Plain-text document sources
====
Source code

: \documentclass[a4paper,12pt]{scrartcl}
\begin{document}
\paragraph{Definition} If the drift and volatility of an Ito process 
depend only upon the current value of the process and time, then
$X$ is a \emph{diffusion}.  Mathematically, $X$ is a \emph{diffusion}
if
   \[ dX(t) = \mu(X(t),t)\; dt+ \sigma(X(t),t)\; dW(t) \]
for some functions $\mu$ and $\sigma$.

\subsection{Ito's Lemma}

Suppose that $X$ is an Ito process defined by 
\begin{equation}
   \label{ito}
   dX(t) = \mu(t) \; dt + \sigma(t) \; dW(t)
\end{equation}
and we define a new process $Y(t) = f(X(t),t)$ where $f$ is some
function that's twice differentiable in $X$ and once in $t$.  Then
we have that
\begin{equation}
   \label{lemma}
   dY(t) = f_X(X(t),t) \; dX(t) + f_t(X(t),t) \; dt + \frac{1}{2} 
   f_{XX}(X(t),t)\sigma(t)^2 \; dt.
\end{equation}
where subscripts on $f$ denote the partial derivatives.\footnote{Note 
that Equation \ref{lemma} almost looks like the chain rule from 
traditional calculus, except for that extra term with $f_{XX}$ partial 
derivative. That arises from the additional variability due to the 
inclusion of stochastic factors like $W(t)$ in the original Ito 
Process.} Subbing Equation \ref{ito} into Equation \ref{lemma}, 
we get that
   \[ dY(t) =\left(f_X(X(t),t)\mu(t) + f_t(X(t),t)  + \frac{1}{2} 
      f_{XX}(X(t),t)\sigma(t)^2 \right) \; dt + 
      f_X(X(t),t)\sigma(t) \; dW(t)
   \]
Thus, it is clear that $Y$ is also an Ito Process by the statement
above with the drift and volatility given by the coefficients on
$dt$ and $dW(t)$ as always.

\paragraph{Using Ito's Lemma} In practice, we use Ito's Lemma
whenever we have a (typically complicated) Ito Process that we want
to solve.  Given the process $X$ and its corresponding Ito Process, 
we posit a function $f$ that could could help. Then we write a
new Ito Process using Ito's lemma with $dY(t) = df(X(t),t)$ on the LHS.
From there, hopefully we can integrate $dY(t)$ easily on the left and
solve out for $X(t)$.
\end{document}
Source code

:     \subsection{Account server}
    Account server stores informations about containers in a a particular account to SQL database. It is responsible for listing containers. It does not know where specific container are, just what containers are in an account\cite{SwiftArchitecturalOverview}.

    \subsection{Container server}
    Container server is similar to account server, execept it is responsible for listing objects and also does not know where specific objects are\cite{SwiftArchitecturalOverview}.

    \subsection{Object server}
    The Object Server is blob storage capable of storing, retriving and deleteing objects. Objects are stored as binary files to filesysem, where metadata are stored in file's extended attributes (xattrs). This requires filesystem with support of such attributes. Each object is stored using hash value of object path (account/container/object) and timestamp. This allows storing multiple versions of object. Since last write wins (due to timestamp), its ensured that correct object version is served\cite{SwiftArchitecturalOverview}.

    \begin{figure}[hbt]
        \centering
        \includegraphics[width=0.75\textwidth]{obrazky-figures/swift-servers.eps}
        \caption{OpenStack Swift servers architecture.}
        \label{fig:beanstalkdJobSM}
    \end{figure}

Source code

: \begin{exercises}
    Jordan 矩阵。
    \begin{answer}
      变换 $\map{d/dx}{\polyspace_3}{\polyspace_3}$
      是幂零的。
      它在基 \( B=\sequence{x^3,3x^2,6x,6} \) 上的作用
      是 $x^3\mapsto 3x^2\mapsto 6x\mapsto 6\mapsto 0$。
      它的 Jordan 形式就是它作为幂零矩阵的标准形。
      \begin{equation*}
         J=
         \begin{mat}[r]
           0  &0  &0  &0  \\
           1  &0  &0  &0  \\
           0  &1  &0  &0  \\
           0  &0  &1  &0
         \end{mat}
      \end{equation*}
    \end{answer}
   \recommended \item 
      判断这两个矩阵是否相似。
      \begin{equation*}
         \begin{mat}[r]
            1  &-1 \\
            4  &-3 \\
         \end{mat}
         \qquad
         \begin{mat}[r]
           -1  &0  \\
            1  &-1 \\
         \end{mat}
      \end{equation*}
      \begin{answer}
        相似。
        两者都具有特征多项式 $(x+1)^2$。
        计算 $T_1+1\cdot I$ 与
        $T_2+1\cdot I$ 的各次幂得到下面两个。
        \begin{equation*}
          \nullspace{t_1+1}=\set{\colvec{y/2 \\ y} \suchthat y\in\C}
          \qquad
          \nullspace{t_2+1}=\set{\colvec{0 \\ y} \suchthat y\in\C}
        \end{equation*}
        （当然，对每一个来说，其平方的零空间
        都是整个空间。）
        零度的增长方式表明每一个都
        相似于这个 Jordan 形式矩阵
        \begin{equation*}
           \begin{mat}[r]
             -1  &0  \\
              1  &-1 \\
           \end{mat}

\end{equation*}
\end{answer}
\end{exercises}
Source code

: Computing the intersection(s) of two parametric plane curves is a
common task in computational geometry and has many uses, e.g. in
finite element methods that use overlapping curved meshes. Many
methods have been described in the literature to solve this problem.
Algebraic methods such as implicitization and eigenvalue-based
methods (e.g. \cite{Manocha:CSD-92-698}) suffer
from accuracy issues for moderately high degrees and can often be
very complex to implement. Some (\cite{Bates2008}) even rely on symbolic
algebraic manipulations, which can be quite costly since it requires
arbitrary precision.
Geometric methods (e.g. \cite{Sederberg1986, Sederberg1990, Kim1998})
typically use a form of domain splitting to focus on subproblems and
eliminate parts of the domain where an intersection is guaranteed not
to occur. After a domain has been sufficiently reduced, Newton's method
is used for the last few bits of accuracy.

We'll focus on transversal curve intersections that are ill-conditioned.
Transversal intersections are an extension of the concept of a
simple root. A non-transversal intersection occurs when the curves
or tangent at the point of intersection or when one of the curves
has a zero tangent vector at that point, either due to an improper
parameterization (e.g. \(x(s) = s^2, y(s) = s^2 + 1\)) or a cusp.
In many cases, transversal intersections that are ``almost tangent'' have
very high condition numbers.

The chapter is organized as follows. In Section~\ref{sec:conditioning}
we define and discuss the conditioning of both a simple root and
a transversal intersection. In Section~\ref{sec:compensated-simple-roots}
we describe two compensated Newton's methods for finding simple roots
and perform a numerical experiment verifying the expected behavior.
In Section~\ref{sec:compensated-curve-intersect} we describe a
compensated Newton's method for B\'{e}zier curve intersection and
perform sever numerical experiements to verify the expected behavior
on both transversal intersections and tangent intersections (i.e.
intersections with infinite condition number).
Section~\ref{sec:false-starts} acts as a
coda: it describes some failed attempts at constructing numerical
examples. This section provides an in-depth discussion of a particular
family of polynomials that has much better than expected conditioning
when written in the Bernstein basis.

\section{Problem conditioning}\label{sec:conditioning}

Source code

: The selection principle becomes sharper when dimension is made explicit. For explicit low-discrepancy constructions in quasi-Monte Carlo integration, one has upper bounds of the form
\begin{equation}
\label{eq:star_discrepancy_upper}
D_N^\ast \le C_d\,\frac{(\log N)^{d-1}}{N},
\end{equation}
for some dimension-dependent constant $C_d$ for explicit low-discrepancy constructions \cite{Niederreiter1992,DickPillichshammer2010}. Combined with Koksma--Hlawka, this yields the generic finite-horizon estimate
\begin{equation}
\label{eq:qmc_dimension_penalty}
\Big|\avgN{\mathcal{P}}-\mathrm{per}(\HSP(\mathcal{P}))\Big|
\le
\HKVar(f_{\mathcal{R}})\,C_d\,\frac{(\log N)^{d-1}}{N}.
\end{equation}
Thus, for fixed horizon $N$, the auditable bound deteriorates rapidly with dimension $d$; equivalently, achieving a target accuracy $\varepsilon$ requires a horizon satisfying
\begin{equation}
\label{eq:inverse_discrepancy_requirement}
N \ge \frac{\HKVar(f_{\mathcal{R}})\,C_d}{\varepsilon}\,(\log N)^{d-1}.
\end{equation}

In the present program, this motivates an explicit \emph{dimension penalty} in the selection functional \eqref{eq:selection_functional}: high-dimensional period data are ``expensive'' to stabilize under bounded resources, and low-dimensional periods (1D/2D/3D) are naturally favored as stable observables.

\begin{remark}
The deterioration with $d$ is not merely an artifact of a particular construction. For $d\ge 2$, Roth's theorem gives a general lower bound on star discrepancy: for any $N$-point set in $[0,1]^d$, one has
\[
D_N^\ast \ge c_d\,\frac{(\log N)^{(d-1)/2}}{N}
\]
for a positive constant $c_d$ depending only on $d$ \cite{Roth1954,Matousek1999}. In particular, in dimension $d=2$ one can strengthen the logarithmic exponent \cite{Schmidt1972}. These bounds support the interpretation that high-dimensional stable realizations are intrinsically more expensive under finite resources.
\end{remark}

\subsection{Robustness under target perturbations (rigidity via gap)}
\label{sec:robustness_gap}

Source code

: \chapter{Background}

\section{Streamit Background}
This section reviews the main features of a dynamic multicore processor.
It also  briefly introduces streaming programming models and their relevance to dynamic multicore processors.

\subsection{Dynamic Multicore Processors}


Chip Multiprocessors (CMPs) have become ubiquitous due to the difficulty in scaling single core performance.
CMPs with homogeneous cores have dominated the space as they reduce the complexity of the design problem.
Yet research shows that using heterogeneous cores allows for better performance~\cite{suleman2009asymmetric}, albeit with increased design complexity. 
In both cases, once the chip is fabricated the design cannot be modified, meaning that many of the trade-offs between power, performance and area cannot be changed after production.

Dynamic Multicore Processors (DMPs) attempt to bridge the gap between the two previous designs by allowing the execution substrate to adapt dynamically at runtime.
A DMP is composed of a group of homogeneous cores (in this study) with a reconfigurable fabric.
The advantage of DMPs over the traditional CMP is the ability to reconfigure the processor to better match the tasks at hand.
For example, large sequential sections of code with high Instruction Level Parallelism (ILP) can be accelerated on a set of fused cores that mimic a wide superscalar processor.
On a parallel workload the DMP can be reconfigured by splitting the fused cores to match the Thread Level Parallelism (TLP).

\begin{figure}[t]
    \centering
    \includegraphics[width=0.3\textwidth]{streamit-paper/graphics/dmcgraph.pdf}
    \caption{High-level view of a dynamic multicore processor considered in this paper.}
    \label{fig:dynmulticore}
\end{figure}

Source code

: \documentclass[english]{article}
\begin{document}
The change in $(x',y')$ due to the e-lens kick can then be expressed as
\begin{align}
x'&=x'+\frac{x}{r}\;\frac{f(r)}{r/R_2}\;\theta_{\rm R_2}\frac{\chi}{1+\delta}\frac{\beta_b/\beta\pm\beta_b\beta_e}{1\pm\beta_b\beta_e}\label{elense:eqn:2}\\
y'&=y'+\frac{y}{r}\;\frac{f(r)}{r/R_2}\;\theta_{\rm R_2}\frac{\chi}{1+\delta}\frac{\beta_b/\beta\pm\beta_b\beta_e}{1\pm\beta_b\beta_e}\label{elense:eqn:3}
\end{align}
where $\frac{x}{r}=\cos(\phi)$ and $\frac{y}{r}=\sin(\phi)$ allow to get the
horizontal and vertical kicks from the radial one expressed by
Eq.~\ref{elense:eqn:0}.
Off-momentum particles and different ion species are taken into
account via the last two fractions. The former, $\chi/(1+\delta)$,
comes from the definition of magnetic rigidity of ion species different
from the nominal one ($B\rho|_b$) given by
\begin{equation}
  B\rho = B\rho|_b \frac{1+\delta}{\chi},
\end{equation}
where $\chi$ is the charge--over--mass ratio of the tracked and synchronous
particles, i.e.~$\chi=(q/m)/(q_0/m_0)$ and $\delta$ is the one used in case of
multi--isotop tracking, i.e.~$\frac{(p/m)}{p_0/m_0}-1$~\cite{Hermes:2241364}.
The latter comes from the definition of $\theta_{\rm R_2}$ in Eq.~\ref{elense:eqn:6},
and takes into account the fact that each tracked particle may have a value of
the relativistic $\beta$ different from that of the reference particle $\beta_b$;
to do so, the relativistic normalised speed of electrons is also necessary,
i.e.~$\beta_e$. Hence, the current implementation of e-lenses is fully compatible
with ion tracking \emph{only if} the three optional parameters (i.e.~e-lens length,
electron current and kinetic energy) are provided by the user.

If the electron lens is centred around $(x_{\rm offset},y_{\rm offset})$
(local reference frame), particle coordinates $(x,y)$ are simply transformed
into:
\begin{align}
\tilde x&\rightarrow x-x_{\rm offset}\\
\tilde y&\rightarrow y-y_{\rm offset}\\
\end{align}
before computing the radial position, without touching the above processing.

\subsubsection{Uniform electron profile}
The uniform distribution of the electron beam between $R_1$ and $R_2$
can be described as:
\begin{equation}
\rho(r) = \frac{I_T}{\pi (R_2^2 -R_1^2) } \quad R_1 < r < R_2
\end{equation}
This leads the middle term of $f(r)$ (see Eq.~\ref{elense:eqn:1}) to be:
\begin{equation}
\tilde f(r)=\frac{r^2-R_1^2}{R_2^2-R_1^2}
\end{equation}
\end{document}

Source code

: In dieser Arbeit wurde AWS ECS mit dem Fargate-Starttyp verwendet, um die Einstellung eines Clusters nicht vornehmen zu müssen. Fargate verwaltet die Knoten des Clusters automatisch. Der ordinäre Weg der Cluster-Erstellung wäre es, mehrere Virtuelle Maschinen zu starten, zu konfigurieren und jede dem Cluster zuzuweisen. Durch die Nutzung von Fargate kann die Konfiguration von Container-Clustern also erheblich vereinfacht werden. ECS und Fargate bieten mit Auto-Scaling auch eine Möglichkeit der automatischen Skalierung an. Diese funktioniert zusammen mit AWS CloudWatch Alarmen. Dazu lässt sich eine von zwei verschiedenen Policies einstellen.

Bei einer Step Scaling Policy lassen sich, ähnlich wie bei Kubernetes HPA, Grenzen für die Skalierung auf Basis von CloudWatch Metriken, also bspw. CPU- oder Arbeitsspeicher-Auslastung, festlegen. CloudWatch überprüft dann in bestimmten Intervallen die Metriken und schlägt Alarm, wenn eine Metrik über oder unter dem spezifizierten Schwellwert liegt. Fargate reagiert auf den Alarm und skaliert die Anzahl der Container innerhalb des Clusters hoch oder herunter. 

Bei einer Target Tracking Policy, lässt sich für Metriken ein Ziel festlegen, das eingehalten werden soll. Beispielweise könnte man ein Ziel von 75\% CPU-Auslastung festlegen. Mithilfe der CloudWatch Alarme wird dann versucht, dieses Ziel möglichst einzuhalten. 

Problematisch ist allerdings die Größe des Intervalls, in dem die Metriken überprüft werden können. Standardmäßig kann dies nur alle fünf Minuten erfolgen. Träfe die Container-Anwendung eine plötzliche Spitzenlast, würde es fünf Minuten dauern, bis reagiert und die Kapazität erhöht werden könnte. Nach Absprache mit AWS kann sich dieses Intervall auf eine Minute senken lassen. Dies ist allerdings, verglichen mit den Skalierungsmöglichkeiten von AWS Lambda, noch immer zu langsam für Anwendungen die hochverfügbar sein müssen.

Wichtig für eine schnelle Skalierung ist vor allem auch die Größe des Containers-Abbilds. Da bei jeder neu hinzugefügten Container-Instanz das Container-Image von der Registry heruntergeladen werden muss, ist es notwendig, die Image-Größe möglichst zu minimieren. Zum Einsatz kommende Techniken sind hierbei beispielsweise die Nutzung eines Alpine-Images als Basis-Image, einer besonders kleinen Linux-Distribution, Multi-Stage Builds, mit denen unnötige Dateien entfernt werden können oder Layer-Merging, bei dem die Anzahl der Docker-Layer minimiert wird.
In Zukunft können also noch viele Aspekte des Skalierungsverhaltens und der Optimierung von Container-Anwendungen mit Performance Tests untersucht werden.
====
WHAT TO WORK ON >>
Go through the data and show each line that holds "methods".

OUTPUT OF THE EXERCISE >>
finite element methods that use overlapping curved meshes. Many
methods have been described in the literature to solve this problem.
Algebraic methods such as implicitization and eigenvalue-based
methods (e.g. \cite{Manocha:CSD-92-698}) suffer
Geometric methods (e.g. \cite{Sederberg1986, Sederberg1990, Kim1998})
we describe two compensated Newton's methods for finding simple roots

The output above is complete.